▶ _INSTRUCTIONS FOR THE TASK_
Pictures stay out of this copy; please retype only the lines from the start of the records through the line with "pkcs12 -export -in".

▶ _PROVIDED DATA_
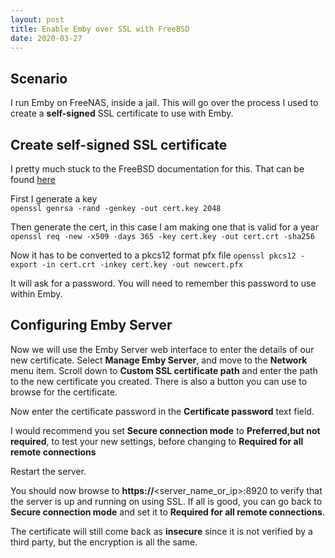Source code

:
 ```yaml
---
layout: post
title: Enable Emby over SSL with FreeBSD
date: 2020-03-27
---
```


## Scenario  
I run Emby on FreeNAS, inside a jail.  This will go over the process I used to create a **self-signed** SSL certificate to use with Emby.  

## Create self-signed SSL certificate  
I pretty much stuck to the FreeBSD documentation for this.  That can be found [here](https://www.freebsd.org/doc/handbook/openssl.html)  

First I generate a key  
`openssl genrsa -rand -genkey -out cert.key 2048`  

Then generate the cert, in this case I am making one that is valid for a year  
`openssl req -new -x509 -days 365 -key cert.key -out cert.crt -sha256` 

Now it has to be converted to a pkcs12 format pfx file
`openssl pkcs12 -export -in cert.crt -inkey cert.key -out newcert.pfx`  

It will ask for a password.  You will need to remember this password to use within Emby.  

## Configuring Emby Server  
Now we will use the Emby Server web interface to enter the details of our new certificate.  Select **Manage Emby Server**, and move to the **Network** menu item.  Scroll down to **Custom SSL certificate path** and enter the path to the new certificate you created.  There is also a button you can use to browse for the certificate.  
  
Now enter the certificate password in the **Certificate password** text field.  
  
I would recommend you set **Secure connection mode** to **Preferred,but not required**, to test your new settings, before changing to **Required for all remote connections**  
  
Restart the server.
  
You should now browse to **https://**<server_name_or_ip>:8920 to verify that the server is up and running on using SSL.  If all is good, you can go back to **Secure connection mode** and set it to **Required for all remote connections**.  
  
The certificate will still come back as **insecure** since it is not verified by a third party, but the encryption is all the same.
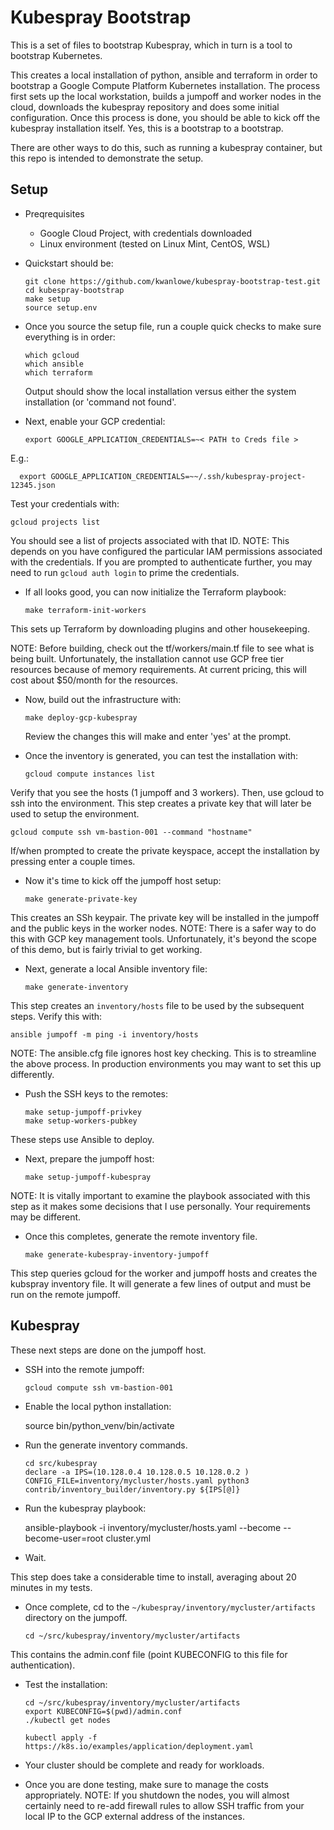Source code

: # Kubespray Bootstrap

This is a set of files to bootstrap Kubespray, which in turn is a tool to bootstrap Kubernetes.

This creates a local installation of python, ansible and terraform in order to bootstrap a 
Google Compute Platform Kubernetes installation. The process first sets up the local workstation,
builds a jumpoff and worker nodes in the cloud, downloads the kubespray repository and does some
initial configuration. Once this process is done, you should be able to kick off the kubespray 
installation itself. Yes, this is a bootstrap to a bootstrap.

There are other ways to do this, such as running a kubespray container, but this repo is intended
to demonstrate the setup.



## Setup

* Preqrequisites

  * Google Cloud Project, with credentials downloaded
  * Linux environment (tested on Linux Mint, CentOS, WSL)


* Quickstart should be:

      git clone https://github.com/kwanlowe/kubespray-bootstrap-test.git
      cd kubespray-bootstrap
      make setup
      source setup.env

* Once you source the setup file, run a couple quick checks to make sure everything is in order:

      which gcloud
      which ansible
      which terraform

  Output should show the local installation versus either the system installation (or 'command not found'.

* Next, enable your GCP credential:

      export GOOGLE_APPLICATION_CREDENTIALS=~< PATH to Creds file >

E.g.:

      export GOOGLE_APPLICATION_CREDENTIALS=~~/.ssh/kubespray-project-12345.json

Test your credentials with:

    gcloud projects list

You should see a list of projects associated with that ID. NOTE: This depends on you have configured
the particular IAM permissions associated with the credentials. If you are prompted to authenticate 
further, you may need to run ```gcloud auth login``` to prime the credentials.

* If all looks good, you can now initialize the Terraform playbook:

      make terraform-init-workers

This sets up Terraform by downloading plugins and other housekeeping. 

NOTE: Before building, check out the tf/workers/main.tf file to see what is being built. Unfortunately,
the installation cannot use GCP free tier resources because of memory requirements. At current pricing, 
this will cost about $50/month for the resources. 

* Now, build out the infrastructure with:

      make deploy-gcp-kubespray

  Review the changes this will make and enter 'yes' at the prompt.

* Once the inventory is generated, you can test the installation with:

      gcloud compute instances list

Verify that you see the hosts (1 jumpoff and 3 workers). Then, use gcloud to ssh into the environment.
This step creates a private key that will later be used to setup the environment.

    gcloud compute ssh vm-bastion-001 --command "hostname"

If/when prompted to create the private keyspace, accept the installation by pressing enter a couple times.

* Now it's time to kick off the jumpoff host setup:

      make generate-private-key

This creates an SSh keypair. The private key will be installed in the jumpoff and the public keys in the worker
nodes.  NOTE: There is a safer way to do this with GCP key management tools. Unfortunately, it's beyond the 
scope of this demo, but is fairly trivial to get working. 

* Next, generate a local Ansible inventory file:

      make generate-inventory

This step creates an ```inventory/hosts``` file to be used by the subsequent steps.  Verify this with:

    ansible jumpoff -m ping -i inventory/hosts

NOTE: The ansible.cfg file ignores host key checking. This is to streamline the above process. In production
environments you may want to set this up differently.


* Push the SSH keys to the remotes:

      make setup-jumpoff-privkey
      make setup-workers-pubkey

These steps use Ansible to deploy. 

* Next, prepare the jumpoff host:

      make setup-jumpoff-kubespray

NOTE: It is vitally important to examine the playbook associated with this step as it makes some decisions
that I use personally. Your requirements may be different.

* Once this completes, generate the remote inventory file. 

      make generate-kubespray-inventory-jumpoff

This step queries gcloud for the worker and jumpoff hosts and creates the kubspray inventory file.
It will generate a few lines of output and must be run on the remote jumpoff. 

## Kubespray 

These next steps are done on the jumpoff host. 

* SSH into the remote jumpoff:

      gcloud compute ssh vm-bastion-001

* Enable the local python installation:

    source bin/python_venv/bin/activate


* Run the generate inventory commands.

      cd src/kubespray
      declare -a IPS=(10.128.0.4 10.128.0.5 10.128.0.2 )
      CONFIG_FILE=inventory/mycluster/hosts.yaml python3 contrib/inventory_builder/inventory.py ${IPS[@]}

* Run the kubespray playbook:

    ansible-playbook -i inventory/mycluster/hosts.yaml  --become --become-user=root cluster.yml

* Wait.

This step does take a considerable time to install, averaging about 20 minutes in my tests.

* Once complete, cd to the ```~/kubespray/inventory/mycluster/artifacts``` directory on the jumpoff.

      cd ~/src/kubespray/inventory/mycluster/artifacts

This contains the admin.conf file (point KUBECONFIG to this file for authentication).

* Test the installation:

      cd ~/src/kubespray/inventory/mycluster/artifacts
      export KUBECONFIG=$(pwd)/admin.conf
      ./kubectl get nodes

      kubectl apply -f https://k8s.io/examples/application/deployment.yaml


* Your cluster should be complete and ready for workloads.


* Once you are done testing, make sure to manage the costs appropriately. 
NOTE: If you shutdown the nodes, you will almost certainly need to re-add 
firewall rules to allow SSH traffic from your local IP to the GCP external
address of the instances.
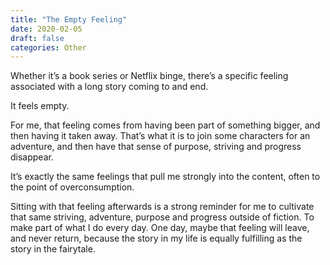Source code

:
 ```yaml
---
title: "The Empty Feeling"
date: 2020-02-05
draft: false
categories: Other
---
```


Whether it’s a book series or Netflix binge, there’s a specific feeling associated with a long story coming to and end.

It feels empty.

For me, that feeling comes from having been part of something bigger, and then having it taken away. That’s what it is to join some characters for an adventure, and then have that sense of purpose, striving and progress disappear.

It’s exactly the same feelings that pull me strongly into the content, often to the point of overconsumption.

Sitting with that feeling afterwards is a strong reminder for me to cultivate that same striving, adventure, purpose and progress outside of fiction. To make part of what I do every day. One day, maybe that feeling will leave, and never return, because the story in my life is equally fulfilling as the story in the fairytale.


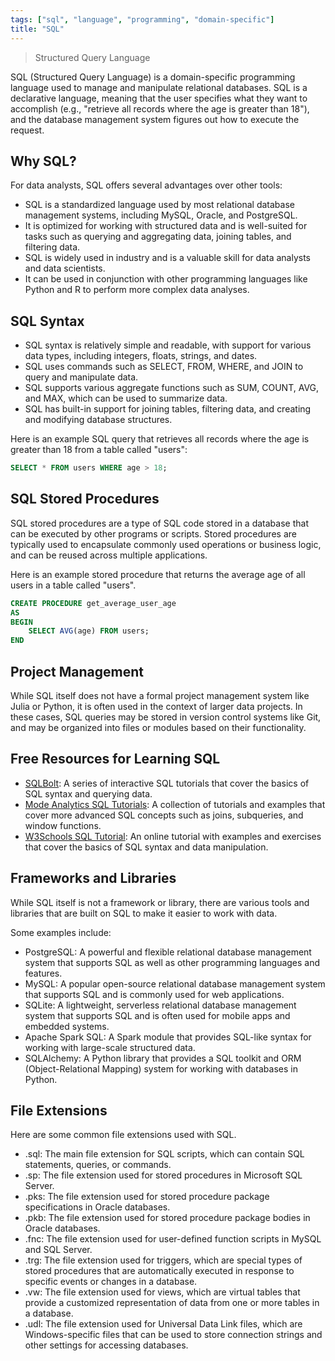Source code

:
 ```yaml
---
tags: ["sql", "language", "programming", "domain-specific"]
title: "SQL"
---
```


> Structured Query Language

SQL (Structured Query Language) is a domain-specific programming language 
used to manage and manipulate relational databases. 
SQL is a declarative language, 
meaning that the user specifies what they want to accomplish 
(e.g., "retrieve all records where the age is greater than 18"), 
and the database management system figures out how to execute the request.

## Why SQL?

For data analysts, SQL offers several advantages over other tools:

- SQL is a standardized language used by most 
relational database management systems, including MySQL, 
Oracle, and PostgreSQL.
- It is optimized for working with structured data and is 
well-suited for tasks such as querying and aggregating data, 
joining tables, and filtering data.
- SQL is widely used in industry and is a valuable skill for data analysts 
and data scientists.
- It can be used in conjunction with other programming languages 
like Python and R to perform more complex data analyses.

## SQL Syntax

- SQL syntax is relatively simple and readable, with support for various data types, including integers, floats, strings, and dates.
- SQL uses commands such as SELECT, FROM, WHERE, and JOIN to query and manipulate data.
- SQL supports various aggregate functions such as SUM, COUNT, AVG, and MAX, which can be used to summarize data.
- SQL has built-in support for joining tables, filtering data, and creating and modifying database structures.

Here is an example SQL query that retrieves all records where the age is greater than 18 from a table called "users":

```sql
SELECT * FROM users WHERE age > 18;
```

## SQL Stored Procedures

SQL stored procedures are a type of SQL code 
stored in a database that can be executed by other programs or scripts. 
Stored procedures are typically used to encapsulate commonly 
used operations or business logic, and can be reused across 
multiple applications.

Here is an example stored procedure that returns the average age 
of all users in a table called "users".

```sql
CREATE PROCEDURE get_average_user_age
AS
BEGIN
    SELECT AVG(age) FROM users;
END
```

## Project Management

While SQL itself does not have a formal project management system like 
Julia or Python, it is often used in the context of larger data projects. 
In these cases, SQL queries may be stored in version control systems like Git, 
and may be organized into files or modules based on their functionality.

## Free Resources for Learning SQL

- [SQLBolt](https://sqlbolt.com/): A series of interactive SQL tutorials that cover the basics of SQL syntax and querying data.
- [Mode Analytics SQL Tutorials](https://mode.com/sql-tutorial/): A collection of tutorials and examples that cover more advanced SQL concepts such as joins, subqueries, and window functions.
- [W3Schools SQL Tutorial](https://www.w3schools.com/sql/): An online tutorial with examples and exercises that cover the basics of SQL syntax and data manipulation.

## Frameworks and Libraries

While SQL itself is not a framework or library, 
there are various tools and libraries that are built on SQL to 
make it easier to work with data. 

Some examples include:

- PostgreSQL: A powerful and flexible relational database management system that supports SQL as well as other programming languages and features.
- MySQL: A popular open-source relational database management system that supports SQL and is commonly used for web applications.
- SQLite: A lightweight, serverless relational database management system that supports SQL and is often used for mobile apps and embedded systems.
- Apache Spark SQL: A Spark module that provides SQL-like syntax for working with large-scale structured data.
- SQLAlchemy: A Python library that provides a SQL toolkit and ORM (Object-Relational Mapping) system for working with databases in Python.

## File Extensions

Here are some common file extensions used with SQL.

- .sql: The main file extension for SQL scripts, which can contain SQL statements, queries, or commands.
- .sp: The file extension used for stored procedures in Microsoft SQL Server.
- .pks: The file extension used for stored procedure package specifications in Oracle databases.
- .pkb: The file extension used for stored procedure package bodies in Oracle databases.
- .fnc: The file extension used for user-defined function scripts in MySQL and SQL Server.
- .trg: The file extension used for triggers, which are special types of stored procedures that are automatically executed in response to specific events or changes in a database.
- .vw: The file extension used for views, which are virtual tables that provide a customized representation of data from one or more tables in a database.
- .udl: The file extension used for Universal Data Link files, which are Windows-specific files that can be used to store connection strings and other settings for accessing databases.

▶ _RESPONSE FOR THIS EXERCISE_
Source code

:
 ```yaml
---
layout: post
title: Enable Emby over SSL with FreeBSD
date: 2020-03-27
---
```


## Scenario  
I run Emby on FreeNAS, inside a jail.  This will go over the process I used to create a **self-signed** SSL certificate to use with Emby.  

## Create self-signed SSL certificate  
I pretty much stuck to the FreeBSD documentation for this.  That can be found [here](https://www.freebsd.org/doc/handbook/openssl.html)  

First I generate a key  
`openssl genrsa -rand -genkey -out cert.key 2048`  

Then generate the cert, in this case I am making one that is valid for a year  
`openssl req -new -x509 -days 365 -key cert.key -out cert.crt -sha256` 

Now it has to be converted to a pkcs12 format pfx file
`openssl pkcs12 -export -in cert.crt -inkey cert.key -out newcert.pfx`  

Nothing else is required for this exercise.